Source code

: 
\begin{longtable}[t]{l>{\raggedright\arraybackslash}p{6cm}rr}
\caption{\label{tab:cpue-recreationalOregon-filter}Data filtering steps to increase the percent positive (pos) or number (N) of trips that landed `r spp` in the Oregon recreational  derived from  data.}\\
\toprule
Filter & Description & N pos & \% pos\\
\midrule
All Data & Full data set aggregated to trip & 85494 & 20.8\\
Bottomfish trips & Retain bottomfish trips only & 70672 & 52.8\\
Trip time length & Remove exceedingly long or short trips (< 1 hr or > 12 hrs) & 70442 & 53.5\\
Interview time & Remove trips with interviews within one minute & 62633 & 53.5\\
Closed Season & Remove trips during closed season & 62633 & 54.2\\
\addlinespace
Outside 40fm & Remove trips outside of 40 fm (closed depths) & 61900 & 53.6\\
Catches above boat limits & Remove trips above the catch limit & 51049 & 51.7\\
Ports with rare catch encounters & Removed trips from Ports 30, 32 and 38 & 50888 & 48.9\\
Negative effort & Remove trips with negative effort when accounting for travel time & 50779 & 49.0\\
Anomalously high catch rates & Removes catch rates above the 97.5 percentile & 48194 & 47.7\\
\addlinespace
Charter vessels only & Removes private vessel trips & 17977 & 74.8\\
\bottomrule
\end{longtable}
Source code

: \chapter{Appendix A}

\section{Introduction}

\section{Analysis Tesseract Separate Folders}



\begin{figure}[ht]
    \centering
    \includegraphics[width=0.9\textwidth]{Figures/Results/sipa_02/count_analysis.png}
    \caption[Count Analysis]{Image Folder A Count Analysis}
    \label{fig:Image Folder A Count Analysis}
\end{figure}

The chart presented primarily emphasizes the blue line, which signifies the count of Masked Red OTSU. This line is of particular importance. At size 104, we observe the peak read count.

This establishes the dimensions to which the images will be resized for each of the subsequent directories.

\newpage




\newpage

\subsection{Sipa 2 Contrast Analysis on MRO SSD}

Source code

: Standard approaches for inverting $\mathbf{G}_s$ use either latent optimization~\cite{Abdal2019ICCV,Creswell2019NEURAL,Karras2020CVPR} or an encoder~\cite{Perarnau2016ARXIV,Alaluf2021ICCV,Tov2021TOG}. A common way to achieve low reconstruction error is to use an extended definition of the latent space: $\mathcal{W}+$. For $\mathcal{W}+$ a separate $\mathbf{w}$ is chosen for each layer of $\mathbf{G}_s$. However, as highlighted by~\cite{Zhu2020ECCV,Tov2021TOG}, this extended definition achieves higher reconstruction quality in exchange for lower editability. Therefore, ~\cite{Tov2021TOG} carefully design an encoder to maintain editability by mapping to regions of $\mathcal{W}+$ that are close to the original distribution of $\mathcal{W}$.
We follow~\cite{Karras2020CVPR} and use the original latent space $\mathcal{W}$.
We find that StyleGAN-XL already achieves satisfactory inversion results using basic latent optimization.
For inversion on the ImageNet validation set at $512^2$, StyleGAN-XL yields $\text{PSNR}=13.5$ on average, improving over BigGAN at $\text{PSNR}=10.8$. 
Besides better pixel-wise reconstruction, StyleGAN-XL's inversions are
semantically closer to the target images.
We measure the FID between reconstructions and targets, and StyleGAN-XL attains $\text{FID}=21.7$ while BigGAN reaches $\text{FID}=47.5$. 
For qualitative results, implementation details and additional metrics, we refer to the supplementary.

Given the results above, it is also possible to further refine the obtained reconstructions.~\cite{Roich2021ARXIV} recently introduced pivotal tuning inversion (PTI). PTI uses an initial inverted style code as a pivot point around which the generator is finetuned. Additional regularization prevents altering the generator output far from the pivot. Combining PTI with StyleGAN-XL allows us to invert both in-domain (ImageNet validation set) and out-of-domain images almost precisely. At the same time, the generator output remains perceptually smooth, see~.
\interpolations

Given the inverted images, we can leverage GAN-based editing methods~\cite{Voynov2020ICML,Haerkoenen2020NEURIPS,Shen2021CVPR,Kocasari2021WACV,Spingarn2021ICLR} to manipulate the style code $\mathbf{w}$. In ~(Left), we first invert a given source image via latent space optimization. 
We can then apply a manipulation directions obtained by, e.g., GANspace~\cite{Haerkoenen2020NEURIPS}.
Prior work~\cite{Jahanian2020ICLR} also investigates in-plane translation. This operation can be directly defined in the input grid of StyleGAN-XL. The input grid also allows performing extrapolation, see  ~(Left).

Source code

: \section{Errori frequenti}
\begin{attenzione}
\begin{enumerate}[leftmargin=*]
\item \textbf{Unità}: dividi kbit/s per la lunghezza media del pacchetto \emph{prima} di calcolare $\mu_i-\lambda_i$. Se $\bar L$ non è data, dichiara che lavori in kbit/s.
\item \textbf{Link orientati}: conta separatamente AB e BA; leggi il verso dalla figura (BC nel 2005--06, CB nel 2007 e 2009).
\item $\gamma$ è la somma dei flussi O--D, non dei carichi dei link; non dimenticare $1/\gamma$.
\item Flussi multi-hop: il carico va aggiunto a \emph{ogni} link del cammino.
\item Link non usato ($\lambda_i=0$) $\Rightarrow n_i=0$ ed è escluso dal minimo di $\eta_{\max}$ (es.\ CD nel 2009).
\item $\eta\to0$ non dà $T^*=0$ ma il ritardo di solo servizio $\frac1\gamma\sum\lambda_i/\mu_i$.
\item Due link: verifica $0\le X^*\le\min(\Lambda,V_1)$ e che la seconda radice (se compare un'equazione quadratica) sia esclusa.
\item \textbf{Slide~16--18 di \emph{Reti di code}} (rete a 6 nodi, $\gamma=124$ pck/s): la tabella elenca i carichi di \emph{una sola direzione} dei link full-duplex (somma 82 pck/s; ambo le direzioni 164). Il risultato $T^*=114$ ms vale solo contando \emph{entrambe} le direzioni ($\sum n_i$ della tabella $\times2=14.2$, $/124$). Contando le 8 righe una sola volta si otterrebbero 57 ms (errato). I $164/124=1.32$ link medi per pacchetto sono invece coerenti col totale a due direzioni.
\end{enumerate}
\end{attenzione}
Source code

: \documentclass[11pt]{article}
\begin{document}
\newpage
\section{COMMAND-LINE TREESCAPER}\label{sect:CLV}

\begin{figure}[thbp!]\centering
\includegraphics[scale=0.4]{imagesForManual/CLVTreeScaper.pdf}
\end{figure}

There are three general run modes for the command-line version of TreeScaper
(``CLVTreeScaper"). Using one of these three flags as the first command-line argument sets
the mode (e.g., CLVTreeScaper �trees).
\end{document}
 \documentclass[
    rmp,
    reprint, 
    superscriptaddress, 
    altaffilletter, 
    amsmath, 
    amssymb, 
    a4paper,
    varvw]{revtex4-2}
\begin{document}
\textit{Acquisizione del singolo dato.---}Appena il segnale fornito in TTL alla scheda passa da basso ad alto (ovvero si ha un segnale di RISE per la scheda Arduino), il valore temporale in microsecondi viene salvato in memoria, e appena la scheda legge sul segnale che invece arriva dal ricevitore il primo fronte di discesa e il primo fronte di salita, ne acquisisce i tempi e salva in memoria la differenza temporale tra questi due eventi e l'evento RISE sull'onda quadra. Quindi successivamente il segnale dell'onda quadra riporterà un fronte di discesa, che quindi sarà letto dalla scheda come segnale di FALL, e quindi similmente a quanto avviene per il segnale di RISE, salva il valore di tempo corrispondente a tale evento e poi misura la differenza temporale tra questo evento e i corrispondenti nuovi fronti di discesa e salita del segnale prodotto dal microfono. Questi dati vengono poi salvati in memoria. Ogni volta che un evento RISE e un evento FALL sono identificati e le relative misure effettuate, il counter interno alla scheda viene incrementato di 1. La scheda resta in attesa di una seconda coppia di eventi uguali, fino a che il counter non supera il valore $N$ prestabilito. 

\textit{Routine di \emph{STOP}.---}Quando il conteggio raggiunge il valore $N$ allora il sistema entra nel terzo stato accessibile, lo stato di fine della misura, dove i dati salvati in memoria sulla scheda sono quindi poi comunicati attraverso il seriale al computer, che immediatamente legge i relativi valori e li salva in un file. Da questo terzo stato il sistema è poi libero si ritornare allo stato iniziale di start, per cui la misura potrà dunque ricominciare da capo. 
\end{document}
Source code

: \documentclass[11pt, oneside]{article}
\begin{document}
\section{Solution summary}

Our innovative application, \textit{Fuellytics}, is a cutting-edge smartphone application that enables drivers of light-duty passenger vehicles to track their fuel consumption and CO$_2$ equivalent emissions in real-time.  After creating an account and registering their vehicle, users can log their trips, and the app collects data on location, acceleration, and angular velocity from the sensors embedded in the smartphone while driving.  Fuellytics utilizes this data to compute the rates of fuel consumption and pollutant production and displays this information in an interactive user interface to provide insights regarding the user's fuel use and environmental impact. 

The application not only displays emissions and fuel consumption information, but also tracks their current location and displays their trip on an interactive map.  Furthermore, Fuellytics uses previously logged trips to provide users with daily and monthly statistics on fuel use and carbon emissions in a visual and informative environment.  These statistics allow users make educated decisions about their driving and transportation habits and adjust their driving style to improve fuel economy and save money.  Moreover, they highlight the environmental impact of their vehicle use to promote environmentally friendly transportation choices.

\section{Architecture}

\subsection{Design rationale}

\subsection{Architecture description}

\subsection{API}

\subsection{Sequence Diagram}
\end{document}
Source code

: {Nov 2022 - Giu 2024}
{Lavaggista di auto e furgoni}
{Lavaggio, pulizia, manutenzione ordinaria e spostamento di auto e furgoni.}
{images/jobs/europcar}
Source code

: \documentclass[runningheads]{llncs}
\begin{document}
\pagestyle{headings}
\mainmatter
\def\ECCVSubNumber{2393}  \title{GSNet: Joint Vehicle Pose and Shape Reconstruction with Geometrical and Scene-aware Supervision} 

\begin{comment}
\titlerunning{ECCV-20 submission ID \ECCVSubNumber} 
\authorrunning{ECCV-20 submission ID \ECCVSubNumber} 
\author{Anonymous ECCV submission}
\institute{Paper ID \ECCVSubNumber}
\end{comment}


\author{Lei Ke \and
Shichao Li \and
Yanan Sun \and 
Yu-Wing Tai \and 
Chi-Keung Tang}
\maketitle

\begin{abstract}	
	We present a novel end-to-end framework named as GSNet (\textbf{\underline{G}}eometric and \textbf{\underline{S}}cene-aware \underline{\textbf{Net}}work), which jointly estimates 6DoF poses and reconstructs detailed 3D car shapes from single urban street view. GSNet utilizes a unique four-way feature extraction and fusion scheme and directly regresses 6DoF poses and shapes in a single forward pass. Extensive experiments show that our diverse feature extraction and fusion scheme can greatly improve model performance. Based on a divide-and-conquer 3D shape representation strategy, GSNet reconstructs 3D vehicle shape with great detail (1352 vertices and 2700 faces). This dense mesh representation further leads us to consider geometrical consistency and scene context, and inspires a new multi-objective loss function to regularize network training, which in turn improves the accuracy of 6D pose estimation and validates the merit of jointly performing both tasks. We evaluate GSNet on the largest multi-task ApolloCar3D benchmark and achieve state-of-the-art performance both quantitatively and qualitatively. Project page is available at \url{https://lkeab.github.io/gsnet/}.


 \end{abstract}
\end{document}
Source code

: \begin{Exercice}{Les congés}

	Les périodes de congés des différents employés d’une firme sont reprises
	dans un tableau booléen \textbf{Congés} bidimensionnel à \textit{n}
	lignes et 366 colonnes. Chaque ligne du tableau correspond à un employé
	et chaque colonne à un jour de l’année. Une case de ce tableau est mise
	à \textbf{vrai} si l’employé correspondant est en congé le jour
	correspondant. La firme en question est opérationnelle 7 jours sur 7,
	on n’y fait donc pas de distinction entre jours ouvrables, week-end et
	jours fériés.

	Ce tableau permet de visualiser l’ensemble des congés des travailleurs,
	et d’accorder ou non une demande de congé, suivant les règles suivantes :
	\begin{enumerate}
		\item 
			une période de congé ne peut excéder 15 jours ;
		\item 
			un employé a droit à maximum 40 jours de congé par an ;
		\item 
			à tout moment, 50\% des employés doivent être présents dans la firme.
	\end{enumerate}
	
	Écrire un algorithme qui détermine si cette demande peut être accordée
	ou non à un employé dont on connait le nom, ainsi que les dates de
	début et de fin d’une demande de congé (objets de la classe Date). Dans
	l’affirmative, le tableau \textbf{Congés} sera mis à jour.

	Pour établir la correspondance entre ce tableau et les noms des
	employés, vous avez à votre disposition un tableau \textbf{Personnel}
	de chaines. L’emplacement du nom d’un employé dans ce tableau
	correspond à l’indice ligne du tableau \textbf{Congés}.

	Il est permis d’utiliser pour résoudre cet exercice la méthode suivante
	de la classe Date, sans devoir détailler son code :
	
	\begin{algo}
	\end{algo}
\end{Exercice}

▶ [Task requirements] Each line above holding the word "auto" counts; reply with how many there are, only the number.

▶ [Your response] 2